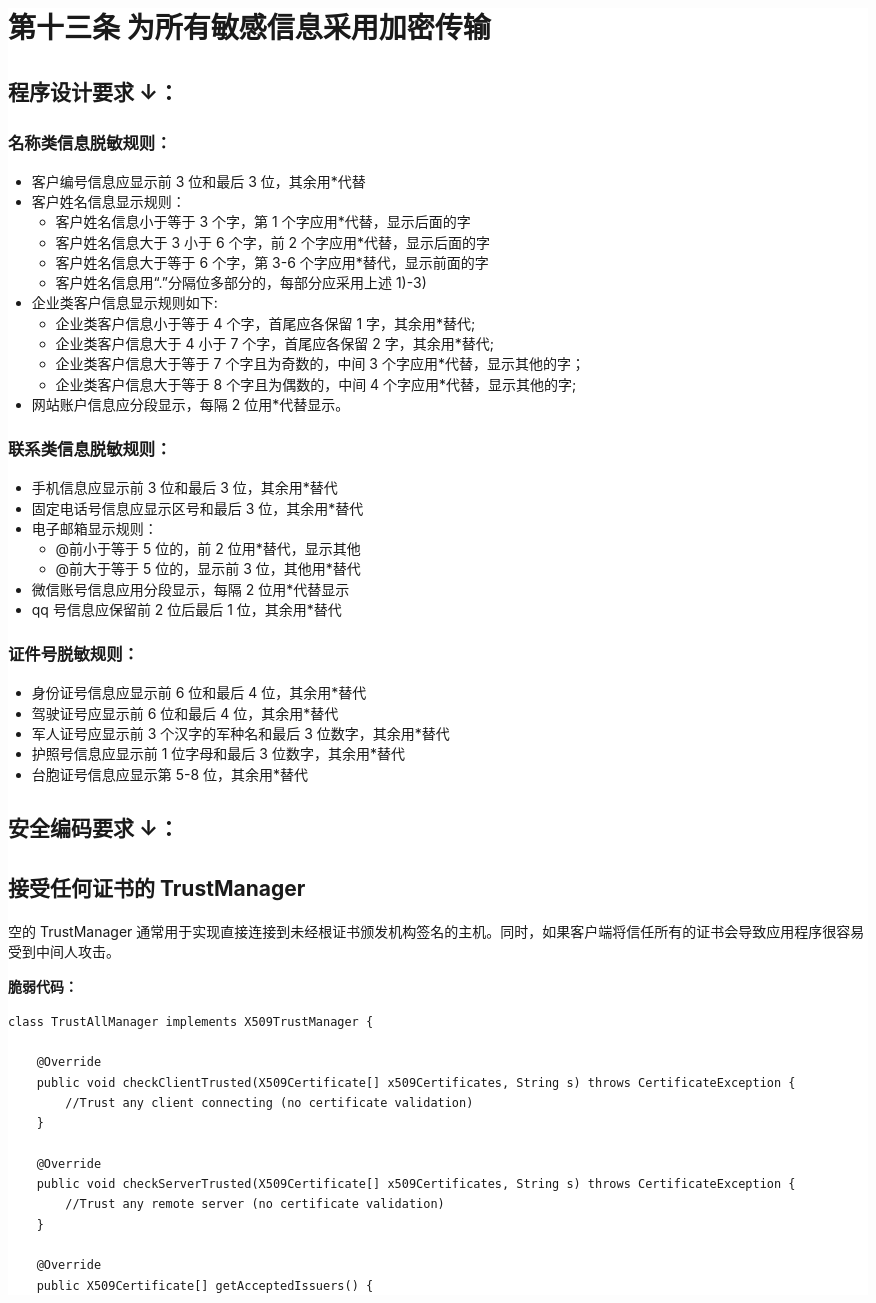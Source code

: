 # 第十三条 为所有敏感信息采用加密传输

## 程序设计要求 ↓：

### 名称类信息脱敏规则：

- 客户编号信息应显示前 3 位和最后 3 位，其余用\*代替
- 客户姓名信息显示规则：
  - 客户姓名信息小于等于 3 个字，第 1 个字应用\*代替，显示后面的字
  - 客户姓名信息大于 3 小于 6 个字，前 2 个字应用\*代替，显示后面的字
  - 客户姓名信息大于等于 6 个字，第 3-6 个字应用\*替代，显示前面的字
  - 客户姓名信息用“.”分隔位多部分的，每部分应采用上述 1)-3)
- 企业类客户信息显示规则如下:
  - 企业类客户信息小于等于 4 个字，首尾应各保留 1 字，其余用\*替代;
  - 企业类客户信息大于 4 小于 7 个字，首尾应各保留 2 字，其余用\*替代;
  - 企业类客户信息大于等于 7 个字且为奇数的，中间 3 个字应用\*代替，显示其他的字；
  - 企业类客户信息大于等于 8 个字且为偶数的，中间 4 个字应用\*代替，显示其他的字;
- 网站账户信息应分段显示，每隔 2 位用\*代替显示。

### 联系类信息脱敏规则：

- 手机信息应显示前 3 位和最后 3 位，其余用\*替代
- 固定电话号信息应显示区号和最后 3 位，其余用\*替代
- 电子邮箱显示规则：
  - @前小于等于 5 位的，前 2 位用\*替代，显示其他
  - @前大于等于 5 位的，显示前 3 位，其他用\*替代
- 微信账号信息应用分段显示，每隔 2 位用\*代替显示
- qq 号信息应保留前 2 位后最后 1 位，其余用\*替代

### 证件号脱敏规则：

- 身份证号信息应显示前 6 位和最后 4 位，其余用\*替代
- 驾驶证号应显示前 6 位和最后 4 位，其余用\*替代
- 军人证号应显示前 3 个汉字的军种名和最后 3 位数字，其余用\*替代
- 护照号信息应显示前 1 位字母和最后 3 位数字，其余用\*替代
- 台胞证号信息应显示第 5-8 位，其余用\*替代

## 安全编码要求 ↓：

## 接受任何证书的 TrustManager

空的 TrustManager 通常用于实现直接连接到未经根证书颁发机构签名的主机。同时，如果客户端将信任所有的证书会导致应用程序很容易受到中间人攻击。

**脆弱代码：**

```
class TrustAllManager implements X509TrustManager {

	@Override
	public void checkClientTrusted(X509Certificate[] x509Certificates, String s) throws CertificateException {
		//Trust any client connecting (no certificate validation)
	}

	@Override
	public void checkServerTrusted(X509Certificate[] x509Certificates, String s) throws CertificateException {
		//Trust any remote server (no certificate validation)
	}

	@Override
	public X509Certificate[] getAcceptedIssuers() {
```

##############################

■ EXERCISE PROMPT: Please report every line of the records above that contains the word "throws".

■ REPLY:
	public void checkClientTrusted(X509Certificate[] x509Certificates, String s) throws CertificateException {
	public void checkServerTrusted(X509Certificate[] x509Certificates, String s) throws CertificateException {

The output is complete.